Software-defined Wide Area Networks (SD-WANs) are getting a lot of buzz these days, and many vendors have jumped on the bandwagon with new products trying to capitalize on the trend.

The basic idea of an SD-WAN is to reduce MPLS or other fixed internal WAN circuit costs by shunting some or all of your traffic over encrypted tunnels through the Internet. In some deployment models, the existing private WAN is completely replaced by one or two cheap Internet circuits at every site.

An SD-WAN requires a few key components.

  • First, a special device is required at every site to terminate the encrypted tunnels and decide which traffic flows should use which links.
  • Second, the devices need the ability to automatically and dynamically create the tunnels, particularly in cases where you need any-to-any communications between your sites.
  • Third, you need a central management system where you’ll define your traffic engineering rules.
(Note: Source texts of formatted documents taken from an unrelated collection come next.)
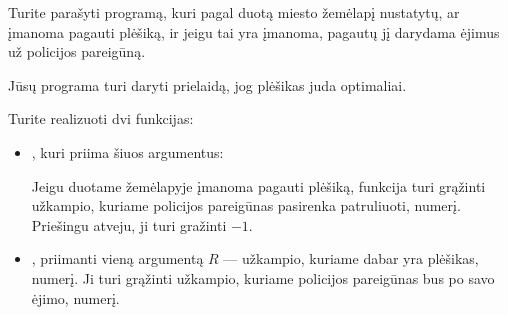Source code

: \documentclass{boi2014-lt}
\begin{document}
    \Task
	Turite parašyti programą, kuri pagal duotą miesto žemėlapį nustatytų,
	ar įmanoma pagauti plėšiką, ir jeigu tai yra įmanoma, pagautų jį
	darydama ėjimus už policijos pareigūną.

	Jūsų programa turi daryti prielaidą, jog plėšikas juda optimaliai.
	
	\pagebreak

    \Implementation
    Turite realizuoti dvi funkcijas:
    \begin{itemize}
        \item {}, kuri priima šiuos argumentus:

		Jeigu duotame žemėlapyje įmanoma pagauti plėšiką, funkcija 
		turi grąžinti užkampio, kuriame policijos pareigūnas pasirenka
		patruliuoti, numerį. Priešingu atveju, ji turi gražinti $-1$.

		\item {}, priimanti vieną argumentą $R$ --- užkampio,
			kuriame dabar yra plėšikas, numerį. Ji turi grąžinti užkampio,
			kuriame policijos pareigūnas bus po savo ėjimo, numerį.
    \end{itemize}
\end{document}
The business case for SD-WAN: Cost-savings

Cost-savings are the driving reason behind SD-WAN. Internet circuits are cheaper than private MPLS WANs. Even though Internet circuits come with a host of security and congestion issues that are absent in private WANs, the cost difference is so great that it’s often cheaper to buy a great big Internet pipe and a firewall at every single site than to install even a modestly sized MPLS circuit at each site.

The cost difference is even better when you consider that, for most networks, the bulk of your branch traffic is actually destined for the Internet anyway. If I offload that traffic at the remote site and put it directly on the Internet instead of hauling it back across an expensive WAN, I save a lot of WAN bandwidth. I can also reduce the size of my central Internet circuit.
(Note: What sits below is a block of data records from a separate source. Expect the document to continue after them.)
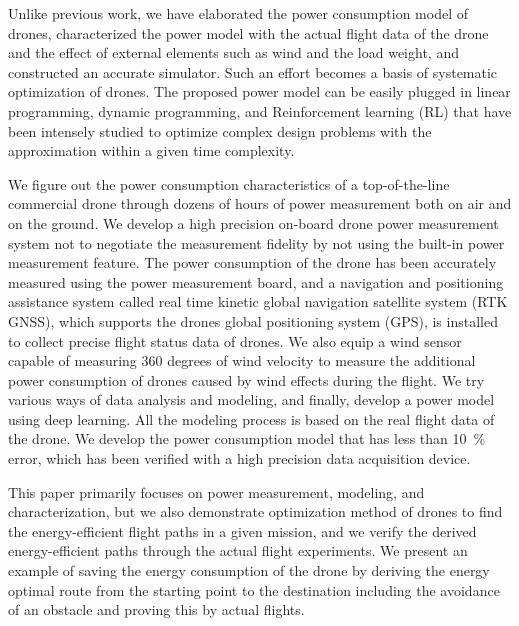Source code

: \documentclass[journal]{./template/IEEEtran}
\begin{document}
Unlike previous work, we have elaborated the power consumption model of drones, characterized the power model with the actual flight data of the drone and the effect of external elements such as wind and the load weight, and constructed an accurate simulator.
Such an effort becomes a basis of systematic optimization of drones.
The proposed power model can be easily plugged in linear programming, dynamic programming, and Reinforcement learning (RL) that have been intensely studied to optimize complex design problems with the approximation within a given time complexity.

We figure out the power consumption characteristics of a top-of-the-line commercial drone through dozens of hours of power measurement both on air and on the ground.
We develop a high precision on-board drone power measurement system not to negotiate the measurement fidelity by not using the built-in power measurement feature. 
The power consumption of the drone has been accurately measured using the power measurement board, and a navigation and positioning assistance system called real time kinetic global navigation satellite system (RTK GNSS), which supports the drones global positioning system (GPS), is installed to collect precise flight status data of drones.
We also equip a wind sensor capable of measuring 360 degrees of wind velocity to measure the additional power consumption of drones caused by wind effects during the flight.
We try various ways of data analysis and modeling, and finally, develop a power model using deep learning.
All the modeling process is based on the real flight data of the drone. We develop the power consumption model that has less than 10~\% error, which has been verified with a high precision data acquisition device.

This paper primarily focuses on power measurement, modeling, and characterization, but we also demonstrate optimization method of drones to find the energy-efficient flight paths in a given mission, and we verify the derived energy-efficient paths through the actual flight experiments.
We present an example of saving the energy consumption of the drone by deriving the energy optimal route from the starting point to the destination including the avoidance of an obstacle and proving this by actual flights.
\end{document}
The main reason for back-hauling Internet-bound traffic is to inspect it on the big firewall (or IDS/IPS, sandboxes, etc.) at a central data center. So I would never implement an SD-WAN without putting some sort of small next-generation firewall at every site as well.

To recap: The business case for an SD-WAN is replacing an expensive private WAN with cheap Internet circuits. The cost-savings are partially offset by the additional costs of the SD-WAN appliances and firewalls at every site.
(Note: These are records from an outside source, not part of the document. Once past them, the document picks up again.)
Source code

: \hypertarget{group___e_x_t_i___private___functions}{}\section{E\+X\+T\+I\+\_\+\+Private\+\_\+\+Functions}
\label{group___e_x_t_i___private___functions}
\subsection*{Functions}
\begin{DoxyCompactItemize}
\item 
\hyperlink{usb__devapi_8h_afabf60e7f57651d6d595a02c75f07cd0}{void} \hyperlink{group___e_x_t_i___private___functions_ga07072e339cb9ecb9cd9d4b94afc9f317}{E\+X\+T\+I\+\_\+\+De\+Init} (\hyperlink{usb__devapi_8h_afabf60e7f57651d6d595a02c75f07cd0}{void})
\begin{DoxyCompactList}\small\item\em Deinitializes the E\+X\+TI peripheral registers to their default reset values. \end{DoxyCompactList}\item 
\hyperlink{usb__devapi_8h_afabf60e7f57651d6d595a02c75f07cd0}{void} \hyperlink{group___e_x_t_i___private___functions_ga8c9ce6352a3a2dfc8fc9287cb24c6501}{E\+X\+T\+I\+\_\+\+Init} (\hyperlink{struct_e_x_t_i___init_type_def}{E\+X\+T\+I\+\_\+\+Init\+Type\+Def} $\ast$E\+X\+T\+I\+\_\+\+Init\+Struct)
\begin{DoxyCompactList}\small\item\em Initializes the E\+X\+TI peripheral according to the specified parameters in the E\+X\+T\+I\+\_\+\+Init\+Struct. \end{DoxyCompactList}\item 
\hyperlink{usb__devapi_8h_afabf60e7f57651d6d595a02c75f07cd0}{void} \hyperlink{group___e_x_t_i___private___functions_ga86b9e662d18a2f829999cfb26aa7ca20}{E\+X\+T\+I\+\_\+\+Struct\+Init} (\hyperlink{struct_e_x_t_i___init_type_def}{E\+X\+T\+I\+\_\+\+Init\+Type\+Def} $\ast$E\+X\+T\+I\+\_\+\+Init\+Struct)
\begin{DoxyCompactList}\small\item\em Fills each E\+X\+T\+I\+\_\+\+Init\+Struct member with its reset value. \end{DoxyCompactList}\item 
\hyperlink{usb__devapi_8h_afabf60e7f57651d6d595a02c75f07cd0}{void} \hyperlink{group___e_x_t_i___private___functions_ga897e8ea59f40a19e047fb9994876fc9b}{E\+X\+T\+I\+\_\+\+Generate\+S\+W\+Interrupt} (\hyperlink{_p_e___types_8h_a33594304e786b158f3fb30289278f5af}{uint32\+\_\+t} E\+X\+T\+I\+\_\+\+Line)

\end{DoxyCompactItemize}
If there’s no expensive private WAN already in place, there’s likely no business case for SD-WAN.

piggybank SD-WAN savings

Photo: Ryan Hyde on Flickr

SD-WAN vendors to choose from

There are many different SD-WAN solutions on the market today with varying levels of maturity and cost, as well as different architectural models and features. If you’re looking at SD-WAN, it makes a lot of sense to compare the different vendors to see which is the best match to your organization.

Some of these vendors work primarily as cloud services, for which the main costs are operational (opex). Others expect you to buy the hardware and incur a primarily capital expense (capex).

Ongoing WAN charges generally appear as opex. So if your organization prefers—as many do—capex to opex, then your business case for SD-WAN is strengthened by replacing existing ongoing WAN charges with one-time fixed costs.

The biggest players in the SD-WAN market in 2017 appear to be Cisco iWAN, Talari, SilverPeak, and Riverbed. In addition, there are other companies like Citrix who’ve added SD-WAN capabilities to their product suites. And there are many smaller companies like Aerohive and Viptela who have mature products with good features.

In fact, I believe there are currently too many small vendors for the relatively new SD-WAN market. I expect to see many of the best small vendors bought up by the bigger players over the next couple years as the market expands.

Physical vs virtual networks

Throughout this discussion, it’s important to distinguish between the physical and virtual networks. In most cases, the physical network is composed of one or more (likely two) Internet circuits.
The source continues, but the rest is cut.